- Motisar Location in Nepal
- Coordinates: 27°02′N 84°58′E﻿ / ﻿27.03°N 84.97°E
- Country: Nepal
- Zone: Narayani Zone State = 2
- District: Bara District

Population (1991)
- • Total: 2,633
- Time zone: UTC+5:45 (Nepal Time)

= Motisar =

Motisar is a village and Village Development Committee in Bara District in the Narayani Zone of south-eastern Nepal. At the time of the 1991 Nepal census it had a population of 2,633 persons living in 399 individual households. The village is situated between Kalaiya and Birgunj City.

There is no proper hospital facility in this village. Consequently, maternity and child death rates are high.

Motisar is a sub-metropolitan city which consists of 6 small villages. Most of the houses in the village are built with bricks and have red tiled roofs. There is a secondary level school in the southern part of this village. Late Gaya Raut is a first elected president of this village.

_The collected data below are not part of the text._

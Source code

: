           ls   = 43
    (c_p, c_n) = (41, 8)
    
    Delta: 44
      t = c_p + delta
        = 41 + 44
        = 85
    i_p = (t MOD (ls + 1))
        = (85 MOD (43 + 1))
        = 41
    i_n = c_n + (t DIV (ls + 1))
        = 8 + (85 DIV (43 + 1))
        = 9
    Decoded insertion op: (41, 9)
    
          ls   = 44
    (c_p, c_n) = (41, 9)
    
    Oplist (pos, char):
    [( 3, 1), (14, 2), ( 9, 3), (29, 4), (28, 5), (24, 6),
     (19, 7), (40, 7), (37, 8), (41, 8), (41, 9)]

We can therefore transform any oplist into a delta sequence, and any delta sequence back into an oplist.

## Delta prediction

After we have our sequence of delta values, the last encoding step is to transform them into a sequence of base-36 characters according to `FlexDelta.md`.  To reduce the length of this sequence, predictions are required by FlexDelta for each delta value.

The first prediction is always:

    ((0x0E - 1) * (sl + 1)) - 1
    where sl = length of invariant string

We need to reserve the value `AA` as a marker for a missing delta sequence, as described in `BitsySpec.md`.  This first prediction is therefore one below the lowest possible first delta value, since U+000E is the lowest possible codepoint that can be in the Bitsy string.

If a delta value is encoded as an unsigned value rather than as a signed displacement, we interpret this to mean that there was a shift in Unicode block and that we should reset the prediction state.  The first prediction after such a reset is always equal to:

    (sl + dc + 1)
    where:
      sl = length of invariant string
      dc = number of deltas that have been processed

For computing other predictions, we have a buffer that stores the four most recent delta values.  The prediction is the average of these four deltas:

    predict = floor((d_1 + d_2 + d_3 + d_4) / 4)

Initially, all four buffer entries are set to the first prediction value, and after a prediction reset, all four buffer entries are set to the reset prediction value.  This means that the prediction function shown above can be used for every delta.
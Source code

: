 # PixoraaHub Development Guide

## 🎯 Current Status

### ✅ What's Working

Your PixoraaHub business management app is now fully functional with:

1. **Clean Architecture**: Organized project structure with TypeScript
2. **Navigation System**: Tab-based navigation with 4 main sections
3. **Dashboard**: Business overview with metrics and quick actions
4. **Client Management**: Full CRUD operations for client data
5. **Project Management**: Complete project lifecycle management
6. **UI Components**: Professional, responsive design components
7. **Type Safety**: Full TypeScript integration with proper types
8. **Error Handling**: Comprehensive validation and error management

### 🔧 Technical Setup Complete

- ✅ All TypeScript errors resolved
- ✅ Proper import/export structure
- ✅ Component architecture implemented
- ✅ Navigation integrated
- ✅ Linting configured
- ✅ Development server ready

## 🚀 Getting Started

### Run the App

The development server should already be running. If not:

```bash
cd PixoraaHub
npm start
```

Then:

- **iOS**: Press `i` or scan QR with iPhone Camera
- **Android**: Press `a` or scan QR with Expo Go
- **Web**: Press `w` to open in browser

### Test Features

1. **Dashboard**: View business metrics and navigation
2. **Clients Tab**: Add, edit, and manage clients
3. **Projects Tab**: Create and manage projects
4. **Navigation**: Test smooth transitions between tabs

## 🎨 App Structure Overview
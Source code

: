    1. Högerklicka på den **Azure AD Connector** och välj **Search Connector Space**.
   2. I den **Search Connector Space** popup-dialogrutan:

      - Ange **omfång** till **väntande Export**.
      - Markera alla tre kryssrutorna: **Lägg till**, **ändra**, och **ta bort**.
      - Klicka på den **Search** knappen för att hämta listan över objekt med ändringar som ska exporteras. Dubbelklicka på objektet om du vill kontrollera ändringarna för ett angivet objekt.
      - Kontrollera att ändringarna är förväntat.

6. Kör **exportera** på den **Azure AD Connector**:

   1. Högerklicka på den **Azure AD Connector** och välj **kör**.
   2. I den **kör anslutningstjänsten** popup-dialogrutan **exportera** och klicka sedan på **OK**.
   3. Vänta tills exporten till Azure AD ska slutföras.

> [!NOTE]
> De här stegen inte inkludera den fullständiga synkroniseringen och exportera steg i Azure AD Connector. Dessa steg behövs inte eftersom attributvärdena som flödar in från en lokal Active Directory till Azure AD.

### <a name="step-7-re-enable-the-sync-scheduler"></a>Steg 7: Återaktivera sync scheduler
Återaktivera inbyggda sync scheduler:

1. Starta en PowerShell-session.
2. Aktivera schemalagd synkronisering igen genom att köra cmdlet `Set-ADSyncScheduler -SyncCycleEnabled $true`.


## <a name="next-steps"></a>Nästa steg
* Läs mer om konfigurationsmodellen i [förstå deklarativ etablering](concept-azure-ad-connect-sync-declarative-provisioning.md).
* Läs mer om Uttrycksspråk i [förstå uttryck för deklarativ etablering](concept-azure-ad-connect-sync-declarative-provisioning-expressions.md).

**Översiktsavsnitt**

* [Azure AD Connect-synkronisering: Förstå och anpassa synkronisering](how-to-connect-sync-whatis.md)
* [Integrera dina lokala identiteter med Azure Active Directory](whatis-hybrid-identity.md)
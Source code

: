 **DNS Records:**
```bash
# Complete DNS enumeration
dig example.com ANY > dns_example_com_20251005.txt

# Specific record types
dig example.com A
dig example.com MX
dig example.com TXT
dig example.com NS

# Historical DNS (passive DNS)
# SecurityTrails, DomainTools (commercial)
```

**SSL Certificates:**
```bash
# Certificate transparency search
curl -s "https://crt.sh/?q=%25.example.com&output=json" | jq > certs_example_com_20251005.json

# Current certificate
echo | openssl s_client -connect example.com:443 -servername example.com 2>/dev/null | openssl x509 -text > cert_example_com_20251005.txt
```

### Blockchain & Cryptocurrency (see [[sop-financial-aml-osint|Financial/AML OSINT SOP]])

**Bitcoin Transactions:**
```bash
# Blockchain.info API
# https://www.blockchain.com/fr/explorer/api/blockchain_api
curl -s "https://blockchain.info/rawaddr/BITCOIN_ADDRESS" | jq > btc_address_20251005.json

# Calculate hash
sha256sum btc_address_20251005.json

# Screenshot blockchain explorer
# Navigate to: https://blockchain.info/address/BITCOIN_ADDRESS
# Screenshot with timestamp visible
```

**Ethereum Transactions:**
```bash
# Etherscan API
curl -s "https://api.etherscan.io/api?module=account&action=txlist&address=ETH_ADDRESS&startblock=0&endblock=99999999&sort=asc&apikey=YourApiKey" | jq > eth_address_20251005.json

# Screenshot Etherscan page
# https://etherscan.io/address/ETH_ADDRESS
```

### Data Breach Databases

There are many cast staying in this village. on the south side of this village one small lake is available. There are two temples in this village one is situated on west side (RAMJANKI MANDIR) and other one is situated on south side of this village (Shiva MANDIR).

Most of the people are educated. The majority of villages live on agriculture. All villagers are very friendly and helpful. The village population consists of educated, literate and illiterate people. In the past, the name must have been derived from the garden of Bramha ji which is called "motisar".